→ **What is being asked**: Each line that includes "Wetenschappen" must be copied from the records.
Data for analysis START
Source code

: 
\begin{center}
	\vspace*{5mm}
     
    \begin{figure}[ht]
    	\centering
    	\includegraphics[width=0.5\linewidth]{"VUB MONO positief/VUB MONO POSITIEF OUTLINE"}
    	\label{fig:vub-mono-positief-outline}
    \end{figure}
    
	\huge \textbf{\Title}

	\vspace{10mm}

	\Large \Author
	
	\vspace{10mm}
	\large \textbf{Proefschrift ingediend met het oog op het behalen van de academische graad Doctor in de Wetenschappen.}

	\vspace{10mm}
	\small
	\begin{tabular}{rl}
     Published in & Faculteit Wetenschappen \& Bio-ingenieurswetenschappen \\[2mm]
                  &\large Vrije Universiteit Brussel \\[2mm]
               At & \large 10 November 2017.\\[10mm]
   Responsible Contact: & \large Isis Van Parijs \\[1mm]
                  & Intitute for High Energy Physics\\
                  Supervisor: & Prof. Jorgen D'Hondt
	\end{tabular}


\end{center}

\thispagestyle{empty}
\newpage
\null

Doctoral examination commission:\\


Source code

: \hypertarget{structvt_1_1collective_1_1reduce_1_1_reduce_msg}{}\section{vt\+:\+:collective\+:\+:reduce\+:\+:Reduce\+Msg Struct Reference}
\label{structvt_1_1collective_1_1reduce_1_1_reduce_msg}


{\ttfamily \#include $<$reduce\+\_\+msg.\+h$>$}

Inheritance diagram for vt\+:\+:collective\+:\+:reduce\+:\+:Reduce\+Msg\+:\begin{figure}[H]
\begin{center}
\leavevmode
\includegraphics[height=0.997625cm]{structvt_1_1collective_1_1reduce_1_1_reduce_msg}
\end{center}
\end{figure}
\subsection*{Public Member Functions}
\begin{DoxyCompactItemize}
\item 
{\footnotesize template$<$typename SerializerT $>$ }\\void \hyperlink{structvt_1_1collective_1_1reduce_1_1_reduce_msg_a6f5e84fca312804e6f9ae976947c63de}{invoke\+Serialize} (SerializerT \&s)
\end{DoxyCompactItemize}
Data for analysis END
→ **Answer for this exercise**:
	\large \textbf{Proefschrift ingediend met het oog op het behalen van de academische graad Doctor in de Wetenschappen.}
     Published in & Faculteit Wetenschappen \& Bio-ingenieurswetenschappen \\[2mm]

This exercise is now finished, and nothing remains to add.